Both were undersized centres coming out of bantam, and both are known for their speed.

In fact, Wong was labelled one of the fastest skaters in this year's draft by Brennen York of DraftGeek.ca during his appearance on The Pipeline Show — an Edmonton-based podcast dedicated to prospects — on the eve of the draft.

“He’s an excellent skater and he can execute at high speeds,” Frey said in echoing those sentiments. “He can do things phenomenally well at high speeds. The key is that with his speed, he can execute at that pace, and that’s unique for young players like him.”

The gushing didn't stop there.

“He’s got great puck skills, great hands, great vision, an excellent shot,” continued Frey, the Rockets’ assistant general manager, director of player personnel and bantam-draft guru. “He’s a real exciting player, a dynamic forward.”

The 5-foot-8, 135-pound pivot from Vancouver recorded 64 goals and 77 assists for a whopping 141 points in just 30 games this season for St. George’s School, which plays out of the Canadian Sport School Hockey League (CSSHL) and enjoyed an undefeated campaign at 30-0-0 in the bantam varsity division.

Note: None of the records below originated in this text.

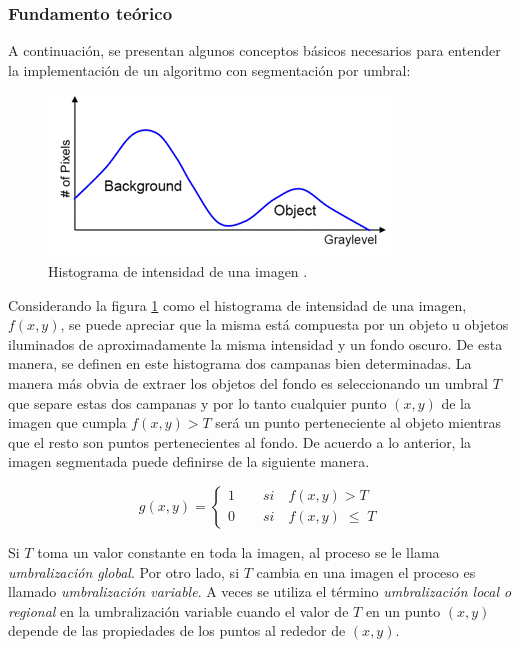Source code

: \subsubsection{Fundamento teórico }
\label{fundamentoteoseg}

A continuación, se presentan algunos conceptos básicos necesarios para entender la implementación de un algoritmo con segmentación por umbral:

\begin{figure}[hbt]
\begin{center}
\includegraphics[scale=0.7]{img/otsu2.png}
\end{center}
\caption{Histograma de intensidad de una imagen \footnotemark.}
\label{otsuFruta}
\end{figure}


Considerando la figura \ref{otsuFruta} como el histograma de intensidad de una imagen, $f(x,y)$, se puede apreciar que la misma está compuesta por un objeto u objetos iluminados de aproximadamente la misma intensidad y un fondo oscuro. De esta manera, se definen en este histograma dos campanas bien determinadas. La manera más obvia de extraer los objetos del fondo es seleccionando un umbral $T$ que separe estas dos campanas y por lo tanto cualquier punto $(x,y)$ de la imagen que cumpla $f(x,y) > T$ será un punto perteneciente al objeto mientras que el resto son puntos pertenecientes al fondo. De acuerdo a lo anterior, la imagen segmentada puede definirse de la siguiente manera.

\begin{equation}
g(x,y) = \left\{
\begin{array}{l}
\displaystyle 1{\qquad}si{\quad}f(x,y) > T\\
\displaystyle 0{\qquad}si{\quad}f(x,y)\;{\leq}\;T
\end{array} 
\right.
\label{eq:xdef}
\end{equation}

Si $T$ toma un valor constante en toda la imagen, al proceso se le llama \textit{umbralización global}. Por otro lado, si $T$ cambia en una imagen el proceso es llamado \textit{umbralización variable}. A veces se utiliza el término \textit{umbralización local o regional} en la umbralización variable cuando el valor de $T$ en un punto $(x,y)$ depende de las propiedades de los puntos al rededor de $(x,y)$.

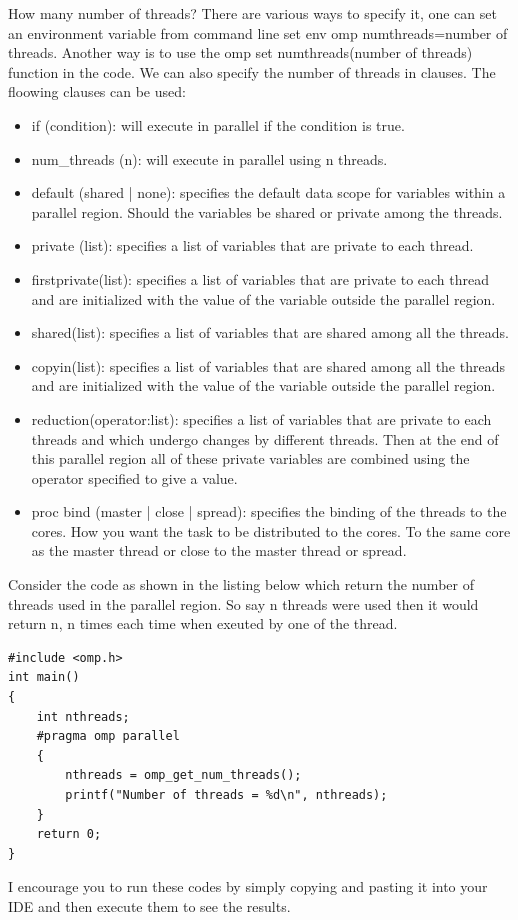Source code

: \documentclass[12pt]{article}
\begin{document}
How many number of threads? There are various ways to specify it, one can set an environment variable from command line set env omp numthreads=number of threads. 
Another way is to use the omp set numthreads(number of threads) function in the code. We can also specify the number of threads in clauses.
The floowing clauses can be used:
\begin{itemize}
\item if (condition): will execute in parallel if the condition is true.
\item num\_threads (n): will execute in parallel using n threads.
\item default (shared | none): specifies the default data scope for variables within a parallel region. Should the variables be shared or private among the threads.
\item private (list): specifies a list of variables that are private to each thread.
\item firstprivate(list): specifies a list of variables that are private to each thread and are initialized with the value of the variable outside the parallel region.
\item shared(list): specifies a list of variables that are shared among all the threads.
\item copyin(list): specifies a list of variables that are shared among all the threads and are initialized with the value of the variable outside the parallel region.
\item reduction(operator:list): specifies a list of variables that are private to each threads and which undergo changes by different threads. Then at the end of this parallel region all of these private variables are combined using the operator 
specified to give a value.
\item proc bind (master | close | spread): specifies the binding of the threads to the cores. How you want the task to be distributed to the cores. To the same core as the master thread or close to the master thread or spread.
\end{itemize}
Consider the code as shown  in the listing below which return the number of threads used in the parallel region. So say n threads were used then it would return n, n times each time when exeuted by one of the thread. 
\begin{lstlisting}
#include <omp.h>
int main()
{
    int nthreads;
    #pragma omp parallel
    {
        nthreads = omp_get_num_threads();
        printf("Number of threads = %d\n", nthreads);
    }
    return 0;
}
\end{lstlisting}
I encourage you to run these codes by simply copying and pasting it into your IDE and then execute them to see the results.
\end{document}

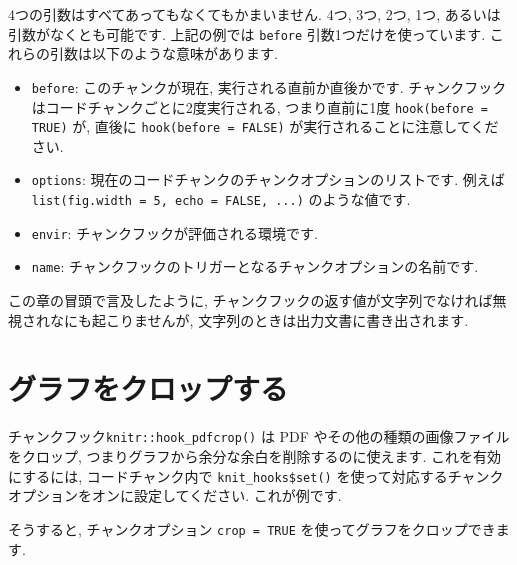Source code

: \documentclass[
  11pt,
  lualatex,ja=standard,jafont=noto]{bxjsreport}
\newenvironment{Shaded}{\begin{snugshade}}{\end{snugshade}}
\newcommand{\AttributeTok}[1]{\textcolor[rgb]{0.77,0.63,0.00}{#1}}
\newcommand{\FunctionTok}[1]{\textcolor[rgb]{0.00,0.00,0.00}{#1}}
\newcommand{\NormalTok}[1]{#1}
\newcommand{\SpecialCharTok}[1]{\textcolor[rgb]{0.00,0.00,0.00}{#1}}
\begin{document}
4つの引数はすべてあってもなくてもかまいません. 4つ, 3つ, 2つ, 1つ, あるいは引数がなくとも可能です. 上記の例では \texttt{before} 引数1つだけを使っています. これらの引数は以下のような意味があります.

\begin{itemize}
\item
  \texttt{before}: このチャンクが現在, 実行される直前か直後かです. チャンクフックはコードチャンクごとに2度実行される, つまり直前に1度 \texttt{hook(before = TRUE)} が, 直後に \texttt{hook(before = FALSE)} が実行されることに注意してください.
\item
  \texttt{options}: 現在のコードチャンクのチャンクオプションのリストです. 例えば \texttt{list(fig.width = 5, echo = FALSE, ...)} のような値です.
\item
  \texttt{envir}: チャンクフックが評価される環境です.
\item
  \texttt{name}: チャンクフックのトリガーとなるチャンクオプションの名前です.
\end{itemize}

この章の冒頭で言及したように, チャンクフックの返す値が文字列でなければ無視されなにも起こりませんが, 文字列のときは出力文書に書き出されます.

\hypertarget{crop-plot}{%
\section{グラフをクロップする}\label{crop-plot}}

チャンクフック\texttt{knitr::hook\_pdfcrop()} は PDF やその他の種類の画像ファイルをクロップ, つまりグラフから余分な余白を削除するのに使えます. これを有効にするには, コードチャンク内で \texttt{knit\_hooks\$set()} を使って対応するチャンクオプションをオンに設定してください. これが例です.

\begin{Shaded}
\end{Shaded}

そうすると, チャンクオプション \texttt{crop = TRUE} を使ってグラフをクロップできます.
\end{document}
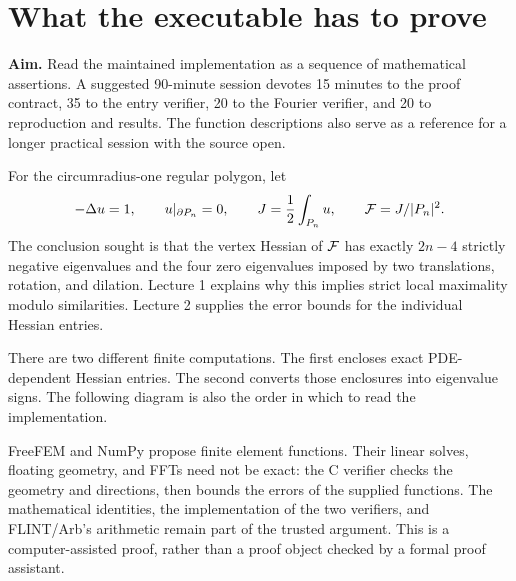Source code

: \section{What the executable has to prove}
\label{l3:contract}
\noindent\textbf{Aim.} Read the maintained implementation as a sequence of
mathematical assertions. A suggested 90-minute session devotes 15 minutes
to the proof contract, 35 to the entry verifier, 20 to the Fourier verifier,
and 20 to reproduction and results. The function descriptions also serve
as a reference for a longer practical session with the source open.

For the circumradius-one regular polygon, let
\[
 -\Delta u=1,\qquad u|_{\partial P_n}=0,\qquad
 J=\frac12\int_{P_n}u,\qquad \F=J/|P_n|^2.
\]
The conclusion sought is that the vertex Hessian of $\F$ has exactly
$2n-4$ strictly negative eigenvalues and the four zero eigenvalues imposed
by two translations, rotation, and dilation. Lecture 1 explains why this
implies strict local maximality modulo similarities. Lecture 2 supplies
the error bounds for the individual Hessian entries.

There are two different finite computations. The first encloses exact
PDE-dependent Hessian entries. The second converts those enclosures into
eigenvalue signs. The following diagram is also the order in which to read
the implementation.
\begin{center}
\end{center}

FreeFEM and NumPy propose finite element functions. Their linear solves,
floating geometry, and FFTs need not be exact: the C verifier checks the
geometry and directions, then bounds the errors of the supplied functions.
The mathematical identities, the implementation of the two verifiers, and
FLINT/Arb's arithmetic remain part of the trusted argument. This is a
computer-assisted proof, rather than a proof object checked by a formal
proof assistant.

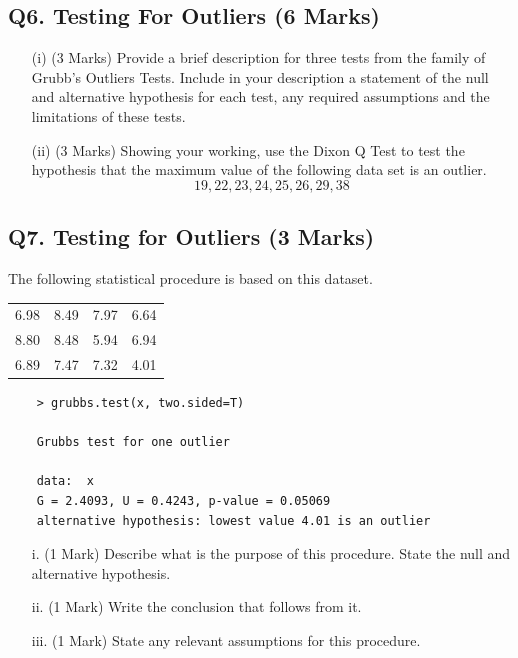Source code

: \documentclass[a4paper,12pt]{article}
\begin{document}
\subsection*{Q6. Testing For Outliers (6 Marks)}
\begin{itemize}
	\item[(i)] (3 Marks) Provide a brief description for three tests from the family of Grubb's  Outliers Tests. Include in your description a statement of the null and alternative hypothesis for each test, any required assumptions and the limitations of these tests.
	\item[(ii)] (3 Marks) Showing your working, use the Dixon Q Test to test the hypothesis that the maximum value of the following data set is an outlier.
	\[ 19,22,23,24,25,26,29,38\]
\end{itemize}

\newpage
\subsection*{Q7. Testing for Outliers (3 Marks)} %
The following statistical procedure is based on this dataset.
\begin{center}
\begin{tabular}{|cccc|}
	\hline
	6.98 &8.49 &7.97& 6.64\\
	8.80 &8.48 &5.94& 6.94\\
	6.89 &7.47 &7.32& 4.01\\
	\hline
\end{tabular}
\end{center}

\begin{framed}

	\begin{verbatim}
	> grubbs.test(x, two.sided=T)
	
	Grubbs test for one outlier
	
	data:  x
	G = 2.4093, U = 0.4243, p-value = 0.05069
	alternative hypothesis: lowest value 4.01 is an outlier
	\end{verbatim}
\end{framed}

\begin{itemize}
	\item[i.] (1 Mark) Describe what is the purpose of this procedure. State the null and alternative hypothesis.
	\item[ii.] (1 Mark) Write the conclusion that follows from it.
	\item[iii.] (1 Mark) State any relevant assumptions for this procedure.
\end{itemize}
\end{document}
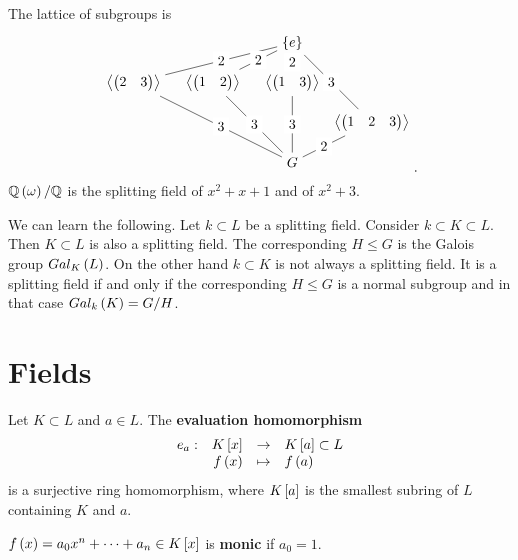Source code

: \begin{example1}
$$\begin{array}{rrl}
\end{array}
$$
The lattice of subgroups is
$$
\begin{tikzpicture}
\node (E) at (0, 3) {$ \cb{e} $};
\node (K1) at (-4, 2) {$ \ab{\onebytwo{2}{3}} $};
\node (K2) at (-2, 2) {$ \ab{\onebytwo{1}{2}} $};
\node (K3) at (0, 2) {$ \ab{\onebytwo{1}{3}} $};
\node (K) at (2, 1) {$ \ab{\onebythree{1}{2}{3}} $};
\node (G) at (0, 0) {$ G $};
\draw (E) -- node[fill=white]{2} (K1) -- node[fill=white]{3} (G);
\draw (E) -- node[fill=white]{2} (K2) -- node[fill=white]{3} (G);
\draw (E) -- node[fill=white]{2} (K3) -- node[fill=white]{3} (G);
\draw (E) -- node[fill=white]{3} (K) -- node[fill=white]{2} (G);
\end{tikzpicture}.
$$
$ \Q\rb{\omega} / \Q $ is the splitting field of $ x^2 + x + 1 $ and of $ x^2 + 3 $.
\end{example1}

We can learn the following. Let $ k \subset L $ be a splitting field. Consider $ k \subset K \subset L $. Then $ K \subset L $ is also a splitting field. The corresponding $ H \le G $ is the Galois group $ Gal_K\rb{L} $. On the other hand $ k \subset K $ is not always a splitting field. It is a splitting field if and only if the corresponding $ H \le G $ is a normal subgroup and in that case $ Gal_k\rb{K} = G / H $.

\pagebreak

\section{Fields}


Let $ K \subset L $ and $ a \in L $. The \textbf{evaluation homomorphism}
$$ \function[e_a]{K\sb{x}}{K\sb{a} \subset L}{f\rb{x}}{f\rb{a}} $$
is a surjective ring homomorphism, where $ K\sb{a} $ is the smallest subring of $ L $ containing $ K $ and $ a $.

\begin{definition}
$ f\rb{x} = a_0x^n + \dots + a_n \in K\sb{x} $ is \textbf{monic} if $ a_0 = 1 $.
\end{definition}

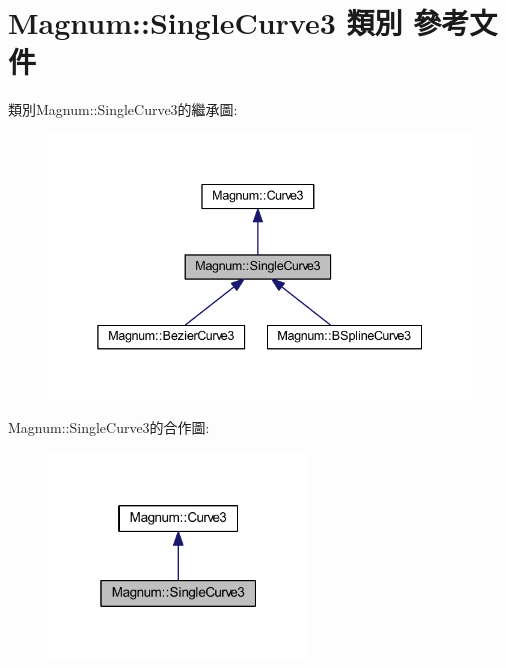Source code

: \hypertarget{class_magnum_1_1_single_curve3}{}\section{Magnum\+:\+:Single\+Curve3 類別 參考文件}
\label{class_magnum_1_1_single_curve3}


類別\+Magnum\+:\+:Single\+Curve3的繼承圖\+:\nopagebreak
\begin{figure}[H]
\begin{center}
\leavevmode
\includegraphics[width=338pt]{class_magnum_1_1_single_curve3__inherit__graph}
\end{center}
\end{figure}


Magnum\+:\+:Single\+Curve3的合作圖\+:\nopagebreak
\begin{figure}[H]
\begin{center}
\leavevmode
\includegraphics[width=196pt]{class_magnum_1_1_single_curve3__coll__graph}
\end{center}
\end{figure}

Wong also added five goals and 18 assists for 23 points in five post-season games.

“Trevor is a very highly skilled player. He’s a great skater with above average skill and hockey IQ,” added Rockets general manager Bruce Hamilton.

If that sounds like the makings of a top-10 pick, it is, but Wong has committed to the college route — to the University of Denver (NCAA) — and thus his draft stock dropped.

Still, the Rockets felt fortunate to get Wong at that spot.

“If he grows, he will be lights out,” Frey said.

Getting Wong here, in a Rockets' uniform, will be a trying process, but Kelowna came away from the draft with a total of 11 new prospects — five forwards, five defencemen and, lastly, a goaltender.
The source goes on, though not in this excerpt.